### Task statement
Whenever a line contains "TRACE", include it in the count; reply with the number of such lines in the data and nothing else.

### Data to examine
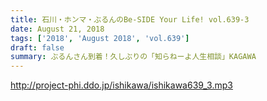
 ```yaml
---
title: 石川・ホンマ・ぶるんのBe-SIDE Your Life! vol.639-3
date: August 21, 2018
tags: ['2018', 'August 2018', 'vol.639']
draft: false
summary: ぶるんさん到着！久しぶりの「知らねーよ人生相談」KAGAWA
---
```


http://project-phi.ddo.jp/ishikawa/ishikawa639_3.mp3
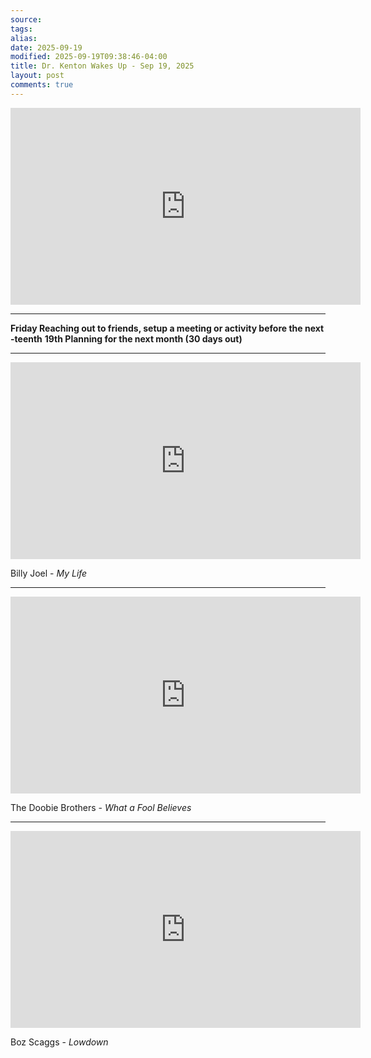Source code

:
 ```yaml
---
source:
tags:
alias:
date: 2025-09-19
modified: 2025-09-19T09:38:46-04:00
title: Dr. Kenton Wakes Up - Sep 19, 2025
layout: post
comments: true
---
```


  

<iframe width="560" height="315" src="https://www.youtube.com/embed/JpOlb0Z14sw" title="YouTube video player" frameborder="0" allow="accelerometer; autoplay; clipboard-write; encrypted-media; gyroscope; picture-in-picture; web-share" allowfullscreen></iframe>

<!-- <img src="{{site.baseurl}}/images/[REPLACE]" width="560"> -->

---

**Friday Reaching out to friends, setup a meeting or activity before the next -teenth**
**19th Planning for the next month (30 days out)**

---

<iframe width="560" height="315" src="https://www.youtube.com/embed/HVX80UpMPDI?si=KhpjDMJbYvGG6RY7" title="YouTube video player" frameborder="0" allow="accelerometer; autoplay; clipboard-write; encrypted-media; gyroscope; picture-in-picture; web-share" referrerpolicy="strict-origin-when-cross-origin" allowfullscreen></iframe>

Billy Joel - *My Life*

---


<iframe width="560" height="315" src="https://www.youtube.com/embed/ZK4_G4ZhvbA?si=mQkIOgMZkIZFSr0O" title="YouTube video player" frameborder="0" allow="accelerometer; autoplay; clipboard-write; encrypted-media; gyroscope; picture-in-picture; web-share" referrerpolicy="strict-origin-when-cross-origin" allowfullscreen></iframe>

The Doobie Brothers - *What a Fool Believes*


---

<iframe width="560" height="315" src="https://www.youtube.com/embed/I-hKBmTAADo?si=PYWrrXuVTmoTYyxm" title="YouTube video player" frameborder="0" allow="accelerometer; autoplay; clipboard-write; encrypted-media; gyroscope; picture-in-picture; web-share" referrerpolicy="strict-origin-when-cross-origin" allowfullscreen></iframe>

Boz Scaggs - *Lowdown*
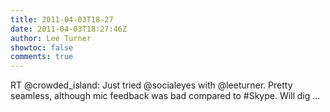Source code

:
 ```yaml
---
title: 2011-04-03T18-27
date: 2011-04-03T18:27:46Z
author: Lee Turner
showtoc: false
comments: true
---
```


RT @crowded_island: Just tried @socialeyes with @leeturner. Pretty seamless, although mic feedback was bad compared to #Skype. Will dig  ...

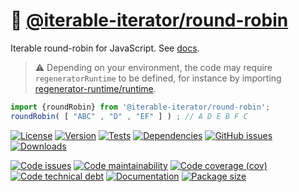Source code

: :carousel_horse: [@iterable-iterator/round-robin](https://iterable-iterator.github.io/round-robin)
==

Iterable round-robin for JavaScript.
See [docs](https://iterable-iterator.github.io/round-robin/index.html).

> :warning: Depending on your environment, the code may require
> `regeneratorRuntime` to be defined, for instance by importing
> [regenerator-runtime/runtime](https://www.npmjs.com/package/regenerator-runtime).


```js
import {roundRobin} from '@iterable-iterator/round-robin';
roundRobin( [ "ABC" , "D" , "EF" ] ) ; // A D E B F C
```

[![License](https://img.shields.io/github/license/iterable-iterator/round-robin.svg)](https://raw.githubusercontent.com/iterable-iterator/round-robin/main/LICENSE)
[![Version](https://img.shields.io/npm/v/@iterable-iterator/round-robin.svg)](https://www.npmjs.org/package/@iterable-iterator/round-robin)
[![Tests](https://img.shields.io/github/actions/workflow/status/iterable-iterator/round-robin/ci.yml?branch=main&event=push&label=tests)](https://github.com/iterable-iterator/round-robin/actions/workflows/ci.yml?query=branch:main)
[![Dependencies](https://img.shields.io/librariesio/github/iterable-iterator/round-robin.svg)](https://github.com/iterable-iterator/round-robin/network/dependencies)
[![GitHub issues](https://img.shields.io/github/issues/iterable-iterator/round-robin.svg)](https://github.com/iterable-iterator/round-robin/issues)
[![Downloads](https://img.shields.io/npm/dm/@iterable-iterator/round-robin.svg)](https://www.npmjs.org/package/@iterable-iterator/round-robin)

[![Code issues](https://img.shields.io/codeclimate/issues/iterable-iterator/round-robin.svg)](https://codeclimate.com/github/iterable-iterator/round-robin/issues)
[![Code maintainability](https://img.shields.io/codeclimate/maintainability/iterable-iterator/round-robin.svg)](https://codeclimate.com/github/iterable-iterator/round-robin/trends/churn)
[![Code coverage (cov)](https://img.shields.io/codecov/c/gh/iterable-iterator/round-robin/main.svg)](https://codecov.io/gh/iterable-iterator/round-robin)
[![Code technical debt](https://img.shields.io/codeclimate/tech-debt/iterable-iterator/round-robin.svg)](https://codeclimate.com/github/iterable-iterator/round-robin/trends/technical_debt)
[![Documentation](https://iterable-iterator.github.io/round-robin/badge.svg)](https://iterable-iterator.github.io/round-robin/source.html)
[![Package size](https://img.shields.io/bundlephobia/minzip/@iterable-iterator/round-robin)](https://bundlephobia.com/result?p=@iterable-iterator/round-robin)
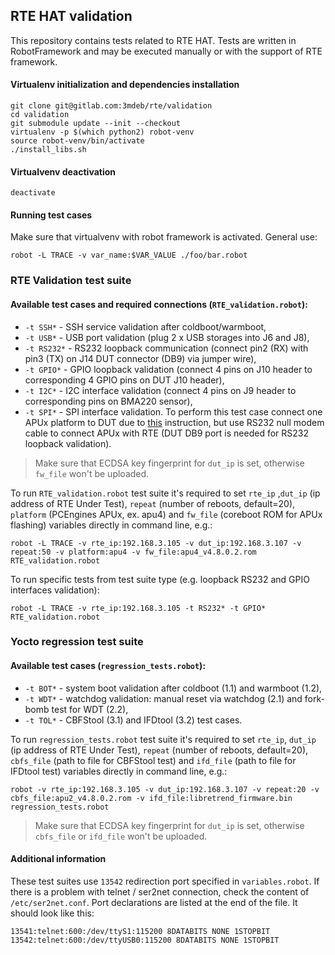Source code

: ## RTE HAT validation

This repository contains tests related to RTE HAT. Tests are written in
RobotFramework and may be executed manually or with the support of RTE
framework.

#### Virtualenv initialization and dependencies installation

```
git clone git@gitlab.com:3mdeb/rte/validation
cd validation
git submodule update --init --checkout
virtualenv -p $(which python2) robot-venv
source robot-venv/bin/activate
./install_libs.sh
```

#### Virtualvenv deactivation

`deactivate`

#### Running test cases

Make sure that virtualvenv with robot framework is activated. General use:

`robot -L TRACE -v var_name:$VAR_VALUE ./foo/bar.robot`

### RTE Validation test suite

#### Available test cases and required connections (`RTE_validation.robot`):
* `-t SSH*` - SSH service validation after coldboot/warmboot,
* `-t USB*` - USB port validation (plug 2 x USB storages into J6 and J8),
* `-t RS232*` - RS232 loopback communication (connect pin2 (RX) with pin3 (TX)
  on J14 DUT connector (DB9) via jumper wire),
* `-t GPIO*` - GPIO loopback validation (connect 4 pins on J10 header to
  corresponding 4 GPIO pins on DUT J10 header),
* `-t I2C*` - I2C interface validation (connect 4 pins on J9 header to
  corresponding pins on BMA220 sensor),
* `-t SPI*` - SPI interface validation. To perform this test case connect one
  APUx platform to DUT due to [this](https://gitlab.com/3mdeb/rte/docs/blob/master/docs/apus-connection-rte-0-5-3.md)
  instruction, but use RS232 null modem cable to connect APUx with RTE (DUT DB9
  port is needed for RS232 loopback validation).

> Make sure that ECDSA key fingerprint for `dut_ip` is set, otherwise `fw_file`
  won't be uploaded.

To run `RTE_validation.robot` test suite it's required to set `rte_ip` ,`dut_ip`
(ip address of RTE Under Test), `repeat` (number of reboots, default=20),
`platform` (PCEngines APUx, ex. apu4) and `fw_file` (coreboot ROM for APUx
flashing) variables directly in command line, e.g.:

`robot -L TRACE -v rte_ip:192.168.3.105 -v dut_ip:192.168.3.107 -v repeat:50 -v platform:apu4 -v fw_file:apu4_v4.8.0.2.rom  RTE_validation.robot`

To run specific tests from test suite type (e.g. loopback RS232 and GPIO
interfaces validation):

`robot -L TRACE -v rte_ip:192.168.3.105 -t RS232* -t GPIO* RTE_validation.robot`

### Yocto regression test suite

#### Available test cases (`regression_tests.robot`):
* `-t BOT*` - system boot validation after coldboot (1.1) and warmboot (1.2),  
* `-t WDT*` - watchdog validation: manual reset via watchdog (2.1) and fork-bomb
  test for WDT (2.2),
* `-t TOL*` - CBFStool (3.1) and IFDtool (3.2) test cases.

To run `regression_tests.robot` test suite it's required to set `rte_ip`,
`dut_ip` (ip address of RTE Under Test), `repeat` (number of reboots,
default=20), `cbfs_file` (path to file for CBFStool test) and `ifd_file` (path
to file for IFDtool test) variables directly in command line, e.g.:

```
robot -v rte_ip:192.168.3.105 -v dut_ip:192.168.3.107 -v repeat:20 -v cbfs_file:apu2_v4.8.0.2.rom -v ifd_file:libretrend_firmware.bin regression_tests.robot
```
> Make sure that ECDSA key fingerprint for `dut_ip` is set, otherwise `cbfs_file`
or `ifd_file` won't be uploaded.

#### Additional information

These test suites use `13542` redirection port specified in `variables.robot`.
If there is a problem with telnet / ser2net connection, check the content of
`/etc/ser2net.conf`. Port declarations are listed at the end of the file. It
should look like this:

```
13541:telnet:600:/dev/ttyS1:115200 8DATABITS NONE 1STOPBIT
13542:telnet:600:/dev/ttyUSB0:115200 8DATABITS NONE 1STOPBIT
```
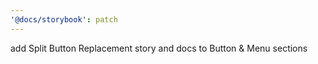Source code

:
 ```yaml
---
'@docs/storybook': patch
---
```


add Split Button Replacement story and docs to Button & Menu sections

### Solution
3